Surtout qu'on pourra lui reprocher ce qu'on veut, mais il met bien en évidence des problèmes moraux constants. Comme l'incapacité de l'homme à comprendre, à aller au-delà de ses préjugés, et à avoir la foi en l'autre, il ne peut pas croire que, malgré des apparences fâcheuses, il pourra tirer le meilleur de l'autre. Alors que David lui, sait bien mieux comment s'y prendre, ce qui aboutit à cette scène magnifique où il crie face à la mort du néomorphe, qui n'était absolument pas nécessaire. Rares sont les personnes qui savent que certains êtres ont juste besoin d'être confiants ; ces derniers ont peur et sont perdus, méfiants... On ne sait pas comprendre les autres.
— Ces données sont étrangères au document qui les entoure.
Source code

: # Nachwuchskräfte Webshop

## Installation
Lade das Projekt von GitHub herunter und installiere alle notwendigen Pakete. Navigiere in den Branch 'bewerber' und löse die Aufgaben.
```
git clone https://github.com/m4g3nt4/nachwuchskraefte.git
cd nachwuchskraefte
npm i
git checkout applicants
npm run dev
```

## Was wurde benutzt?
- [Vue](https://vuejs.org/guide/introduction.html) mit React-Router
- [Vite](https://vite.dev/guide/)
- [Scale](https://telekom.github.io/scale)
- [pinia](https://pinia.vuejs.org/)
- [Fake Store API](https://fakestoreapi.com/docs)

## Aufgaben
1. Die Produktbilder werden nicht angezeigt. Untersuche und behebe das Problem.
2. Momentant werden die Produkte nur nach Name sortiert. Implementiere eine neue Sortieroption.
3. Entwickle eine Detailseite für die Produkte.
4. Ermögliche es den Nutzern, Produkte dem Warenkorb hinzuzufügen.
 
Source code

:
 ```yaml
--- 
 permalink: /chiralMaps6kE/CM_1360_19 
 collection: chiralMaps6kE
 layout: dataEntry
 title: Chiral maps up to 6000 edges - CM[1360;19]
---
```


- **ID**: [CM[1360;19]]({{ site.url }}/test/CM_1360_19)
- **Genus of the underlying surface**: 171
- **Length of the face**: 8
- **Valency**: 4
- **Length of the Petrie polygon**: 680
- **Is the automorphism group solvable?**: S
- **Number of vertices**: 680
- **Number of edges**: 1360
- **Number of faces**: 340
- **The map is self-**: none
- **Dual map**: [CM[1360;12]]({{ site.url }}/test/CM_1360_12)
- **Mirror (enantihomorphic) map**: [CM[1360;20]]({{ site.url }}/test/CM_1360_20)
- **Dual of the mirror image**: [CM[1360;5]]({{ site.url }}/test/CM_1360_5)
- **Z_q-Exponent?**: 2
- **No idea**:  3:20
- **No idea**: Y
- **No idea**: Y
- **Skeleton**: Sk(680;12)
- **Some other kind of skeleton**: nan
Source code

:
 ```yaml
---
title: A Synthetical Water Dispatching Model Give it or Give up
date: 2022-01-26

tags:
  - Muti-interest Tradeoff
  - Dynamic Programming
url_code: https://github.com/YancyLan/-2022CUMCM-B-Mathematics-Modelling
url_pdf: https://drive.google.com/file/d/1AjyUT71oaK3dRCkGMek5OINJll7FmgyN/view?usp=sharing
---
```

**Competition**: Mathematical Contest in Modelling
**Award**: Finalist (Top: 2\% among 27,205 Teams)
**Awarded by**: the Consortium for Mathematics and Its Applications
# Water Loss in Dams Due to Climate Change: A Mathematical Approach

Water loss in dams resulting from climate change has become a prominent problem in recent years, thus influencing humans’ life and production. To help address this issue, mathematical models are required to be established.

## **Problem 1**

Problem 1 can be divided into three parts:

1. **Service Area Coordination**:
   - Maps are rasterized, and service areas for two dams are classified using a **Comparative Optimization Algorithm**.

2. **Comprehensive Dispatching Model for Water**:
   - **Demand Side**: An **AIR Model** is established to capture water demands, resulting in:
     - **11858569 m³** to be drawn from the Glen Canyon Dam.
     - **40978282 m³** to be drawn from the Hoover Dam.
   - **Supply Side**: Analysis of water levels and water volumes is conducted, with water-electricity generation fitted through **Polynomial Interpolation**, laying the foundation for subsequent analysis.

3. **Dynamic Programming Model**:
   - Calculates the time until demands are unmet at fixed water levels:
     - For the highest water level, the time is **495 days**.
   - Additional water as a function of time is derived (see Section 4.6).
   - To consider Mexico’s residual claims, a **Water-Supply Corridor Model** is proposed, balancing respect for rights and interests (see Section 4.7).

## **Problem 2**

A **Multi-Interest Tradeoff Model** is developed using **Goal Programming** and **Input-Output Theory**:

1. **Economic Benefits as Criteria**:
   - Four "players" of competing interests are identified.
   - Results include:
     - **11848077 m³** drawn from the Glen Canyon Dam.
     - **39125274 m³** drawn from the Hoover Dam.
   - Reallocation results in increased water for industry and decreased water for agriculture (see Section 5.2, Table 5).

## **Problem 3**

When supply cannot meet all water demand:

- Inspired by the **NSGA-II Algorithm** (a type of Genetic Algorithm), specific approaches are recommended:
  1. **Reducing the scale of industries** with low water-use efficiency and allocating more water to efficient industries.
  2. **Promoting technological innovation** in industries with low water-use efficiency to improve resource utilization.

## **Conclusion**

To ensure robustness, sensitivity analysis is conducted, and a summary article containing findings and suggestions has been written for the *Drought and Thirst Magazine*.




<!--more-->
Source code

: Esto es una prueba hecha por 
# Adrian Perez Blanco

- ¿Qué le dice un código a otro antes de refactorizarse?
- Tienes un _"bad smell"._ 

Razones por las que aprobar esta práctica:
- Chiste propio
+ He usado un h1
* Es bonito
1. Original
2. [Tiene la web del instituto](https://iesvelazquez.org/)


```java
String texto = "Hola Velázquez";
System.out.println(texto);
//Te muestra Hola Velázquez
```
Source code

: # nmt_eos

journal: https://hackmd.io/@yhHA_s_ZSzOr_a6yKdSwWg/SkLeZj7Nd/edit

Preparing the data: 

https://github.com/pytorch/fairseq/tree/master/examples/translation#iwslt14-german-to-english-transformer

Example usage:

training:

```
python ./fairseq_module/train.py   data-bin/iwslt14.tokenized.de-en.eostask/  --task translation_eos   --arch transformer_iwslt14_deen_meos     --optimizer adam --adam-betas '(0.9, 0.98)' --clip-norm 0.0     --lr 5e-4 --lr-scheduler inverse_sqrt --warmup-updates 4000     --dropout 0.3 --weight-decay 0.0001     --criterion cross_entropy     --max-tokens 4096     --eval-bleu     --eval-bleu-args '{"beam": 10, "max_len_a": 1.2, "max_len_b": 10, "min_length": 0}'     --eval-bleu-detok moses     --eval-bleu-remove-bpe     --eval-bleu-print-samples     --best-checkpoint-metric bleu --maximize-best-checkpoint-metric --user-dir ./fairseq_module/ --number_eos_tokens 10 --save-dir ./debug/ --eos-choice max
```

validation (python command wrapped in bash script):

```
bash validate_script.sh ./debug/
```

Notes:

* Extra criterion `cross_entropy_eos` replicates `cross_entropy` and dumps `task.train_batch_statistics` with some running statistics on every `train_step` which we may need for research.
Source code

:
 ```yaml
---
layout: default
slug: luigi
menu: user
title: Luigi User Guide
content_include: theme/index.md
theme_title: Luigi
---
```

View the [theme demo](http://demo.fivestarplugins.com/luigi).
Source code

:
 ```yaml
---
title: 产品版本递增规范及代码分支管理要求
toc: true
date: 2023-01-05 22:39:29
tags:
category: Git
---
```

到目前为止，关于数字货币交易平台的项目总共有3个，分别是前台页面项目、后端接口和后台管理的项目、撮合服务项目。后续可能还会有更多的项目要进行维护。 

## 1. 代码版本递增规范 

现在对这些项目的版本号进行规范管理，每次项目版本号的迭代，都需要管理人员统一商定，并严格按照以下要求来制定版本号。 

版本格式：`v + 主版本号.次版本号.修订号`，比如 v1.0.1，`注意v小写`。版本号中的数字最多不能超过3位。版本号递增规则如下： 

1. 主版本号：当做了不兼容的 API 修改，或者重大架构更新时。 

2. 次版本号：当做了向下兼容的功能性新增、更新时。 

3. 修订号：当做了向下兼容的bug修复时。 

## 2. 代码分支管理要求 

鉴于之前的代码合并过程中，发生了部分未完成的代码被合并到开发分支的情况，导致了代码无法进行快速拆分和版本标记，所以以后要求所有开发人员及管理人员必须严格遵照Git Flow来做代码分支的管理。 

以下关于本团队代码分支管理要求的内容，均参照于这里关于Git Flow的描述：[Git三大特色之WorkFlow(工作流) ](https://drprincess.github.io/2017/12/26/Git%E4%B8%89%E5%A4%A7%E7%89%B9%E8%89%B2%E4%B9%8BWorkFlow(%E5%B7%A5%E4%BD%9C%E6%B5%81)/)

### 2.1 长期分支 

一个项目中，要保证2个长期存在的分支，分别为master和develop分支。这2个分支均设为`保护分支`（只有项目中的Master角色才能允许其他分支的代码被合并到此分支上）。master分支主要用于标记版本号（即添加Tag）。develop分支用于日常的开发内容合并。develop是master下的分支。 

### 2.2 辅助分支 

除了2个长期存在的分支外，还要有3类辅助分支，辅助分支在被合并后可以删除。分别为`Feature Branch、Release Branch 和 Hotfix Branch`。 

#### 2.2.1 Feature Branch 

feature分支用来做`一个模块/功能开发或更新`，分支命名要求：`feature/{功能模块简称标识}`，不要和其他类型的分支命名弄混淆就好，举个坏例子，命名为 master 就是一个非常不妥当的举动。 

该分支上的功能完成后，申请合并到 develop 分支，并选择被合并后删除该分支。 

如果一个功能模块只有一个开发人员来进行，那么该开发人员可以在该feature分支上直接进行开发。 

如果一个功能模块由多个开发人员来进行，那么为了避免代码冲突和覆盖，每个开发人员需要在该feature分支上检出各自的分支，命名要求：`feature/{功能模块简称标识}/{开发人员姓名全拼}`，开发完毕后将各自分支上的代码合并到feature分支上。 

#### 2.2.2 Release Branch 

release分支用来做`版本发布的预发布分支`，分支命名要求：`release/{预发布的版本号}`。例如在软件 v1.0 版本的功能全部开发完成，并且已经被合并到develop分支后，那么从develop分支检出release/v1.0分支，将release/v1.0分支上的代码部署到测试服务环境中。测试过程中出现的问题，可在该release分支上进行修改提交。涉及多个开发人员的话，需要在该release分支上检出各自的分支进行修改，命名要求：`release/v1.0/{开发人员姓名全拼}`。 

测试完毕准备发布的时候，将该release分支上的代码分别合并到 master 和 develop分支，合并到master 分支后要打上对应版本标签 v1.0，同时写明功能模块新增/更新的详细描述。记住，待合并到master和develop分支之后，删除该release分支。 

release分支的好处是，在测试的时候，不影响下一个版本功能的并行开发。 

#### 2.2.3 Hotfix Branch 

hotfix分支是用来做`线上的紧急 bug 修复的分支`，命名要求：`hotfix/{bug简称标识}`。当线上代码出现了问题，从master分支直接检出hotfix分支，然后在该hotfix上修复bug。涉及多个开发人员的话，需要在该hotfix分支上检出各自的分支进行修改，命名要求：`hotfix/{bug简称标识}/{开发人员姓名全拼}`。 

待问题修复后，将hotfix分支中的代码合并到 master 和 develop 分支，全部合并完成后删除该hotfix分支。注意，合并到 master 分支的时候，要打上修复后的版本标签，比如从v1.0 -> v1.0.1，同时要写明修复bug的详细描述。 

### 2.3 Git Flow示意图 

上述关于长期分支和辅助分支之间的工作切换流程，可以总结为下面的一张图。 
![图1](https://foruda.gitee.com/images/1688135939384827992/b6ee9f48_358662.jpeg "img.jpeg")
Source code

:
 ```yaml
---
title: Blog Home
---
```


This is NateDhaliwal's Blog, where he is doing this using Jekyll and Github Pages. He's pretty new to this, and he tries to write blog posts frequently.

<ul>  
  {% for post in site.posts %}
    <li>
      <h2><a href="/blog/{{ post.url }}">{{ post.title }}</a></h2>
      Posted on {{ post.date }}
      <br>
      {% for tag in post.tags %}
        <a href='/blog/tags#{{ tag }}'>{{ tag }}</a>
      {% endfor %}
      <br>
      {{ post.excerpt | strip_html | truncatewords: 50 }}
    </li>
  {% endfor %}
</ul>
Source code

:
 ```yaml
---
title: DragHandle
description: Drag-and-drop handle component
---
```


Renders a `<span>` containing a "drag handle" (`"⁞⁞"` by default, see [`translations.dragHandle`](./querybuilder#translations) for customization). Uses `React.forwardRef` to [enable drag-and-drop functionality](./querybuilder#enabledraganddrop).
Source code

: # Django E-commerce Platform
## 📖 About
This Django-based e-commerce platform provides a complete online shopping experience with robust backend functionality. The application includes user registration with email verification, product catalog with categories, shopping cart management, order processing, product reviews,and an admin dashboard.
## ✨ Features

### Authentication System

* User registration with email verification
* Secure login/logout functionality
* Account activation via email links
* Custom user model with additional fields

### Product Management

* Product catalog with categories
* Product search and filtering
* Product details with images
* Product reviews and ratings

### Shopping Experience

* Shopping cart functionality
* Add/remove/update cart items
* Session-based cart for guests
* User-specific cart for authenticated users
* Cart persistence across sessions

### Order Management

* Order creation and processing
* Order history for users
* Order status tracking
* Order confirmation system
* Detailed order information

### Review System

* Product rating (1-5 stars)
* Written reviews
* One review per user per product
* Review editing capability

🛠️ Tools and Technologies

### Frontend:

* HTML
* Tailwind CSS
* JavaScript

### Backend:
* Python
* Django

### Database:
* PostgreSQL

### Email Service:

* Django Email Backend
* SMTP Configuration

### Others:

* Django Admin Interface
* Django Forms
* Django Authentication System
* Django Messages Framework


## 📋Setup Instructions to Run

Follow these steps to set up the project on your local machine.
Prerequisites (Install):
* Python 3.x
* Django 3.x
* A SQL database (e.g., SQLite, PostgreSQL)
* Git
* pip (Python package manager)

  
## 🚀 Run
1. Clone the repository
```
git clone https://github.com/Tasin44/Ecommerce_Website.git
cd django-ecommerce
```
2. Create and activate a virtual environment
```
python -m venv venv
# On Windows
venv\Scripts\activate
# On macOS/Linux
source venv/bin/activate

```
Pour le reste de ce qu'il en est de ces deux personnages, malheureusement, je ne peux pas trop m'avancer. Le film laisse quelques doutes sur ce qu'il en est réellement, notamment avec sa fin, et j'ai peut-être même commis des erreurs interprétatives en ayant plus vu en ces personnages ce que je veux bien voir. C'est pourquoi je vais me réserver d'émmettre d'autres interprétations qui seraient sans doute trop hâtives et qui nécessitent qu'un autre volet en fasse confirmations.
Alors, même si selon moi le cœur de Covenant se situe en ces personnages, il y a d'autres atouts que je veux mettre en évidence. En premier lieu l'aspect graphique du film ; les morts sont sacrément géniales ! En particulier cette fameuse scène de l'épine dorsale dont on pouvait déjà avoir un aperçu dans B.A, j'ai une particulière affection pour celle-là. L'univers présente des décors ayant de quoi satisfaire des fantasmes, et qui sont assez démentiels. L'apparence du néomorphe est superbe ! Et enfin, petite mention spéciale pour la fin ; elle a de quoi rendre le personnage encore plus génial qu'il l'était auparavant... Le moins qu'on puisse dire, c'est qu'on n'aura jamais été sous l'effet d'une telle satisfaction céleste en prenant des allures d'un dieu, et en savourant une musique mystique en notre honneur !
Bref, Alien Covenant, il aura beau se faire regarder avec dédain, il préservera toujours en lui un intérêt remarquable qui, s'il ne parlera pas à beaucoup, saura cependant réchauffer les cœurs de ceux qui savent lire en lui.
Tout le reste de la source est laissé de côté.